» **What you should do**
Filter the records below down to lines containing "into".

(Plain-text document sources)
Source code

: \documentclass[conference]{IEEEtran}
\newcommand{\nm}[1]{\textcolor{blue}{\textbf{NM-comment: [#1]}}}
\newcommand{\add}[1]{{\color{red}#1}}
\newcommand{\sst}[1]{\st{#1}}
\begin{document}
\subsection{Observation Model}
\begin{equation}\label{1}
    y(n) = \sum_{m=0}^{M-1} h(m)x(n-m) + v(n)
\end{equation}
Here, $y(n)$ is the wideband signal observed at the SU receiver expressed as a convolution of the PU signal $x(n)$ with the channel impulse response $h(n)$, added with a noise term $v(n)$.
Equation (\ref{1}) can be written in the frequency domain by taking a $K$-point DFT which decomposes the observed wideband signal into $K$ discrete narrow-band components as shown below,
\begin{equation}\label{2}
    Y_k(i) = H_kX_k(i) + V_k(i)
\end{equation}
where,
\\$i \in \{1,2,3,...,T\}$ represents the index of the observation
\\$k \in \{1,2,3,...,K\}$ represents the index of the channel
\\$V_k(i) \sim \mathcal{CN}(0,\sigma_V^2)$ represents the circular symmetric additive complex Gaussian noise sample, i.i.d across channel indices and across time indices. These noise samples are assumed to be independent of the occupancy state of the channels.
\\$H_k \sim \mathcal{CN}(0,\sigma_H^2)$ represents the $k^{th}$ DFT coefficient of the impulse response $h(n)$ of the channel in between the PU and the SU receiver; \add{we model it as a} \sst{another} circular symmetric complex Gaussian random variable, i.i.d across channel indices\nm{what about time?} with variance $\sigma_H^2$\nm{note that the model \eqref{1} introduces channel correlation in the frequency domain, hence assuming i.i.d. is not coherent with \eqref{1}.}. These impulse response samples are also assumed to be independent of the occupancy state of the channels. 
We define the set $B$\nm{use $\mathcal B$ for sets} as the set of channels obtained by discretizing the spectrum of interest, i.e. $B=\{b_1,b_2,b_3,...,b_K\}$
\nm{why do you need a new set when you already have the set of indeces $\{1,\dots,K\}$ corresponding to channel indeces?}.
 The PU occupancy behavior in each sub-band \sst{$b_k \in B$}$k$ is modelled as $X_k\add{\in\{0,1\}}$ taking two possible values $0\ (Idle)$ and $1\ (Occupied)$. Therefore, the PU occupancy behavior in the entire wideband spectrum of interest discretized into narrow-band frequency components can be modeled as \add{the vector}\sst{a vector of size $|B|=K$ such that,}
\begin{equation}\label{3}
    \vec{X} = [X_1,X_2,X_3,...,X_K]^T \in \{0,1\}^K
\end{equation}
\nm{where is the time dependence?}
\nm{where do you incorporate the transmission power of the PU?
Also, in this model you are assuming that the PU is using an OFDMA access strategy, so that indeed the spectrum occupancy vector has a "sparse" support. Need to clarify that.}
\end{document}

» **Solution for this task**
Equation (\ref{1}) can be written in the frequency domain by taking a $K$-point DFT which decomposes the observed wideband signal into $K$ discrete narrow-band components as shown below,
 The PU occupancy behavior in each sub-band \sst{$b_k \in B$}$k$ is modelled as $X_k\add{\in\{0,1\}}$ taking two possible values $0\ (Idle)$ and $1\ (Occupied)$. Therefore, the PU occupancy behavior in the entire wideband spectrum of interest discretized into narrow-band frequency components can be modeled as \add{the vector}\sst{a vector of size $|B|=K$ such that,}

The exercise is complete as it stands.